«Il faut punir ceux qui font du business avec le piratage. Je suis pour que l’internaute qui veut voir le film à sa sortie puisse le voir ; mais lui offrir gratuitement, c’est pas possible. J’ai plein d’amis producteurs qui n’ont pas pu tourner en 2008, par manque à gagner sur leurs projets précédents». On sent Luc Besson habité. Le pauvre : ses poursuites en grosses cylindrées dans les rues de Paris lui coûtent un pont. Alors, pour défendre les droits, et le portefeuille, des «artistes» français, Besson et ses collègues Jugnot, Solveig ou Sémoun luttent sur jaimelesartistes.fr.

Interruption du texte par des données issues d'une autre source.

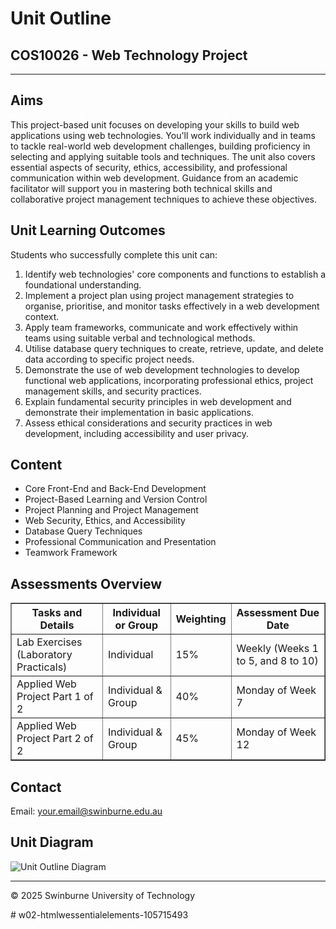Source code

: <!DOCTYPE html>
<html lang="en">
<head>
  <meta charset="UTF-8">
  <meta name="description" content="COS10026 Unit Outline Semester 1 2025">
  <meta name="keywords" content="COS10026, Web Technology Project, Unit Outline, Swinburne">
  <meta name="author" content="Your Name">
  <title>COS10026 Unit Outline - Semester 1 2025</title>
</head>
<body>

  <!-- Heading chính -->
  <h1>Unit Outline</h1>
  <h2>COS10026 - Web Technology Project</h2>
  <hr>

  <!-- Mục tiêu -->
  <h2>Aims</h2>
  <p>
    This project-based unit focuses on developing your skills to build web applications using web technologies.
    You'll work individually and in teams to tackle real-world web development challenges, building proficiency
    in selecting and applying suitable tools and techniques. The unit also covers essential aspects of security,
    ethics, accessibility, and professional communication within web development. Guidance from an academic
    facilitator will support you in mastering both technical skills and collaborative project management
    techniques to achieve these objectives.
  </p>

  <!-- Learning Outcomes -->
  <h2>Unit Learning Outcomes</h2>
  <p>Students who successfully complete this unit can:</p>
  <ol>
    <li>Identify web technologies' core components and functions to establish a foundational understanding.</li>
    <li>Implement a project plan using project management strategies to organise, prioritise, and monitor tasks effectively in a web development context.</li>
    <li>Apply team frameworks, communicate and work effectively within teams using suitable verbal and technological methods.</li>
    <li>Utilise database query techniques to create, retrieve, update, and delete data according to specific project needs.</li>
    <li>Demonstrate the use of web development technologies to develop functional web applications, incorporating professional ethics, project management skills, and security practices.</li>
    <li>Explain fundamental security principles in web development and demonstrate their implementation in basic applications.</li>
    <li>Assess ethical considerations and security practices in web development, including accessibility and user privacy.</li>
  </ol>

  <!-- Nội dung -->
  <h2>Content</h2>
  <ul>
    <li>Core Front-End and Back-End Development</li>
    <li>Project-Based Learning and Version Control</li>
    <li>Project Planning and Project Management</li>
    <li>Web Security, Ethics, and Accessibility</li>
    <li>Database Query Techniques</li>
    <li>Professional Communication and Presentation</li>
    <li>Teamwork Framework</li>
  </ul>

  <!-- Bảng đánh giá -->
  <h2>Assessments Overview</h2>
  <table border="1">
    <tr>
      <th>Tasks and Details</th>
      <th>Individual or Group</th>
      <th>Weighting</th>
      <th>Assessment Due Date</th>
    </tr>
    <tr>
      <td>Lab Exercises (Laboratory Practicals)</td>
      <td>Individual</td>
      <td>15%</td>
      <td>Weekly (Weeks 1 to 5, and 8 to 10)</td>
    </tr>
    <tr>
      <td>Applied Web Project Part 1 of 2</td>
      <td>Individual &amp; Group</td>
      <td>40%</td>
      <td>Monday of Week 7</td>
    </tr>
    <tr>
      <td>Applied Web Project Part 2 of 2</td>
      <td>Individual &amp; Group</td>
      <td>45%</td>
      <td>Monday of Week 12</td>
    </tr>
  </table>

  <!-- Liên hệ -->
  <h2>Contact</h2>
  <p>Email: <a href="mailto:your.email@swinburne.edu.au">your.email@swinburne.edu.au</a></p>

  <!-- Ảnh minh họa (nếu có) -->
  <h2>Unit Diagram</h2>
  <img src="swin_logo.png" alt="Unit Outline Diagram">

  <!-- Footer -->
  <footer>
    <hr>
    <p>&copy; 2025 Swinburne University of Technology</p>
  </footer>

</body>
</html># w02-htmlwessentialelements-105715493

En pleine polémique sur la loi Hadopi de lutte contre le piratage, l’internet français subit depuis quelques mois la propagande de l’industrie musicale. Ainsi, Christine Albanel, ministre de la culture et promulgatrice de Hadopi, s’associe aux majors, à la SACEM (SABAM française) et aux artistes pour décrypter les dangers de la copie illégale via internet.

«Les hippies de Google»

Dans une optique didactique, jaimelesartistes.fr décryptes 10 idées fausses sur la loi, démystifie les sanctions et surveillances prévues par la loi et détaille les alternatives numériques légales au piratage. Des conseils propagandistes, minimisant la tournure orwellienne d’Hadopi. Et qui ne plaisent pas particulièrement à certains internautes qui ont fait sauter le site pour le rendre indisponible durant deux semaines.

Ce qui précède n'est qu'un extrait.